What you will do: Would you restate all the entries exactly, leaving nothing out?

(Extracted data entries)
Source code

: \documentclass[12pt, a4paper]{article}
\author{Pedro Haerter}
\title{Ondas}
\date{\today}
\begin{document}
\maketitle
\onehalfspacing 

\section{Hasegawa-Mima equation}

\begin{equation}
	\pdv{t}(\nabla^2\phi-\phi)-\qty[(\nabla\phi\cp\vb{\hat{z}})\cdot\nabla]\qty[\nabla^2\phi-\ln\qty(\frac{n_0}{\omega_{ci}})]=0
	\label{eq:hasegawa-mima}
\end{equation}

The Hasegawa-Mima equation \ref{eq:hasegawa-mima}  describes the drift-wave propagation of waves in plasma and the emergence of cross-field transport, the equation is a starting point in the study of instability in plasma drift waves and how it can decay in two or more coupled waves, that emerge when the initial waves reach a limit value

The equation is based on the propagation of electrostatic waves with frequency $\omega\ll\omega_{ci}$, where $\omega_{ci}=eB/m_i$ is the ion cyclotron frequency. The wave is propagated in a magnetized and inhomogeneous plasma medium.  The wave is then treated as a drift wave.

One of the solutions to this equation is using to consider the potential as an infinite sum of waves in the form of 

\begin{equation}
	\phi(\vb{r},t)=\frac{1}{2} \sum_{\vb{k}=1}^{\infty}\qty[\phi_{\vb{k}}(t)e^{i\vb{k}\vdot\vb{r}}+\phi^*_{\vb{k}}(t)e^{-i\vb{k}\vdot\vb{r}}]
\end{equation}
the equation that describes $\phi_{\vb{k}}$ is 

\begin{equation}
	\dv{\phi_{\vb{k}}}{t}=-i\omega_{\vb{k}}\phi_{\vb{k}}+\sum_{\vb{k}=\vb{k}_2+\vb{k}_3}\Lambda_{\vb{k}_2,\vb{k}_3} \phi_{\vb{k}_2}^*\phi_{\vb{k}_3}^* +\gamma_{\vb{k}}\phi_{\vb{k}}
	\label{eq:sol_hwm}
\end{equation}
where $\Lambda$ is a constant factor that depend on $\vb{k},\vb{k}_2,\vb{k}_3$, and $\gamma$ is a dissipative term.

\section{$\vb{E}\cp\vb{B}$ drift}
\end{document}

Solved problem:
Source code

: \documentclass[12pt, a4paper]{article}
\author{Pedro Haerter}
\title{Ondas}
\date{\today}
\begin{document}
\maketitle
\onehalfspacing 

\section{Hasegawa-Mima equation}

\begin{equation}
	\pdv{t}(\nabla^2\phi-\phi)-\qty[(\nabla\phi\cp\vb{\hat{z}})\cdot\nabla]\qty[\nabla^2\phi-\ln\qty(\frac{n_0}{\omega_{ci}})]=0
	\label{eq:hasegawa-mima}
\end{equation}

The Hasegawa-Mima equation \ref{eq:hasegawa-mima}  describes the drift-wave propagation of waves in plasma and the emergence of cross-field transport, the equation is a starting point in the study of instability in plasma drift waves and how it can decay in two or more coupled waves, that emerge when the initial waves reach a limit value

The equation is based on the propagation of electrostatic waves with frequency $\omega\ll\omega_{ci}$, where $\omega_{ci}=eB/m_i$ is the ion cyclotron frequency. The wave is propagated in a magnetized and inhomogeneous plasma medium.  The wave is then treated as a drift wave.

One of the solutions to this equation is using to consider the potential as an infinite sum of waves in the form of 

\begin{equation}
	\phi(\vb{r},t)=\frac{1}{2} \sum_{\vb{k}=1}^{\infty}\qty[\phi_{\vb{k}}(t)e^{i\vb{k}\vdot\vb{r}}+\phi^*_{\vb{k}}(t)e^{-i\vb{k}\vdot\vb{r}}]
\end{equation}
the equation that describes $\phi_{\vb{k}}$ is 

\begin{equation}
	\dv{\phi_{\vb{k}}}{t}=-i\omega_{\vb{k}}\phi_{\vb{k}}+\sum_{\vb{k}=\vb{k}_2+\vb{k}_3}\Lambda_{\vb{k}_2,\vb{k}_3} \phi_{\vb{k}_2}^*\phi_{\vb{k}_3}^* +\gamma_{\vb{k}}\phi_{\vb{k}}
	\label{eq:sol_hwm}
\end{equation}
where $\Lambda$ is a constant factor that depend on $\vb{k},\vb{k}_2,\vb{k}_3$, and $\gamma$ is a dissipative term.

\section{$\vb{E}\cp\vb{B}$ drift}
\end{document}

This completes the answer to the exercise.